Supported Document Formats

Supported Document Formats in LongTrainer

LongTrainer is designed to accommodate a wide range of document formats, enabling you to leverage diverse data sources to enrich your bot's conversational context. This guide details the supported formats and demonstrates how to add documents from different sources to your bot.

Types of Supported Documents

LongTrainer can handle various document types, including structured and unstructured data, ensuring flexibility in how information is ingested and utilized. Here are the document types you can work with:

Text Documents: Includes .txt, .docx, .md (Markdown), and more.
Data Sheets: Such as .csv, .xlsx, and .tsv files.
Presentations: Including .ppt and .pptx.
Web Pages: HTML files and content extracted from URLs.
PDFs: Comprehensive support for PDF documents.
Images: Text extraction from image files.
Other Formats: .epub, .msg, .odt, .org, .rtf, and .rst.

Adding Documents to a Bot

You can add documents to your bot using one of several methods provided by LongTrainer, each tailored to different types of data sources:

1. From Local and Network Paths

Add documents directly from file paths, supporting both structured and unstructured data.

Example Usage:

from longtrainer.trainer import LongTrainer

# Initialize the trainer
trainer = LongTrainer()

# Create a new bot
bot_id = trainer.initialize_bot_id()

# Add documents from a local path
path = 'path/to/your/document.pdf'
trainer.add_document_from_path(path, bot_id, use_unstructured=True)

2. From Web Links

Incorporate content directly from the internet by specifying URLs. This method is particularly useful for adding dynamic content from the web to your bot's knowledge base.

Example Usage:

# List of web links
links = ['http://example.com/report1', 'http://example.com/data.csv']

# Add documents from these links
trainer.add_document_from_link(links, bot_id)

3. From Search Queries

Utilize search queries to fetch and load content from platforms like Wikipedia, providing a rich source of information for your bot.

Example Usage:

# Search query for Wikipedia
search_query = "Deep Learning"

# Add documents from a Wikipedia search
trainer.add_document_from_query(search_query, bot_id)

4. Custom Loaders

For advanced use cases, you can use custom loaders to integrate specialized or proprietary data formats.

Example Usage:

# Custom document loader
documents = custom_langchain_loader('path/to/data')
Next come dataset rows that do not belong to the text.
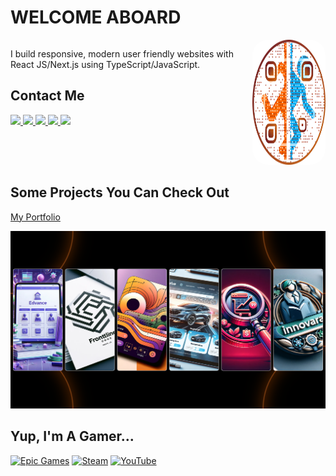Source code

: # WELCOME ABOARD

<div style="display:flex;justify-content:space-between">
    <div>
        <p> 
            I build responsive, modern user friendly websites with React JS/Next.js using TypeScript/JavaScript.
        </p>
        <h2>Contact Me</h2>
        <div>
            <a href="https://www.linkedin.com/in/halilagul/" title="Go to Halil's LinkedIn">
                <img src="https://img.shields.io/badge/linkedin-%230077B5.svg?&style=for-the-badge&logo=linkedin&logoColor=white" />
            </a>
            <a href="mailto:halibal95@gmail.com" title="Go to Halil's Gmail">
                <img src="https://img.shields.io/badge/email-c14438?style=for-the-badge&logo=Gmail&logoColor=white&link=mailto:halibal95@gmail.com" />
            </a>
            <a href="https://github.com/halibal" title="Go to Halil's GitHub">
                <img src="https://img.shields.io/badge/github-333?style=for-the-badge&logo=github&logoColor=white" />
            </a>
            <a href="https://www.hackerrank.com/halibal95" title="Go to Halil's Hackerrank Profile">
                <img src="https://img.shields.io/badge/-Hackerrank-2EC866?style=for-the-badge&logo=HackerRank&logoColor=white" />
            </a>
            <a href="https://www.instagram.com/halibal__/" title="Go to Halil's Instagram">
                <img src="https://img.shields.io/badge/instagram-fb3958?style=for-the-badge&logo=instagram&logoColor=white" />
            </a>
        </div>
    </div>
    <a href="https://halibal-portal.vercel.app" target="_blank" title="Halibal's Portal">
        <img src="./img/qrcode.png" style="width: 200px; height:200px; border-radius: 25px" />
    </a>
</div>

## Some Projects You Can Check Out

[My Portfolio](https://halibal-portfolio.vercel.app)

[![Halibal's Portfolio](./img/portfolio2.png)](https://halibal-portfolio.vercel.app)

## Yup, I'm A Gamer...

[![Epic Games](https://img.shields.io/badge/Epic%20Games-313131?style=for-the-badge&logo=Epic%20Games&logoColor=white)](https://store.epicgames.com/en-US/u/8ba67ba2495344dd8db51e8821c5d853)
[![Steam](https://img.shields.io/badge/Steam-000000?style=for-the-badge&logo=steam&logoColor=white)](https://steamcommunity.com/id/halibal/)
[![YouTube](https://img.shields.io/badge/YouTube-FF0000?style=for-the-badge&logo=youtube&logoColor=white)](https://www.youtube.com/channel/UCuAvmRUGYwoYevECTiBx_vw)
# Add these documents to the bot
trainer.pass_documents(documents, bot_id)

Supported File Types for Unstructured Data

When loading unstructured data, LongTrainer can handle a variety of file types, ensuring you can work with data exactly as it exists within your organization.

Supported Unstructured File Types:

"csv", "doc", "docx", "epub", "image", "md", "msg", "odt", "org", "pdf", "ppt", "pptx", "rtf", "rst", "tsv", "xlsx"

Each document added to your bot enhances its ability to understand and respond to queries more effectively, leveraging the rich context provided by diverse data sources.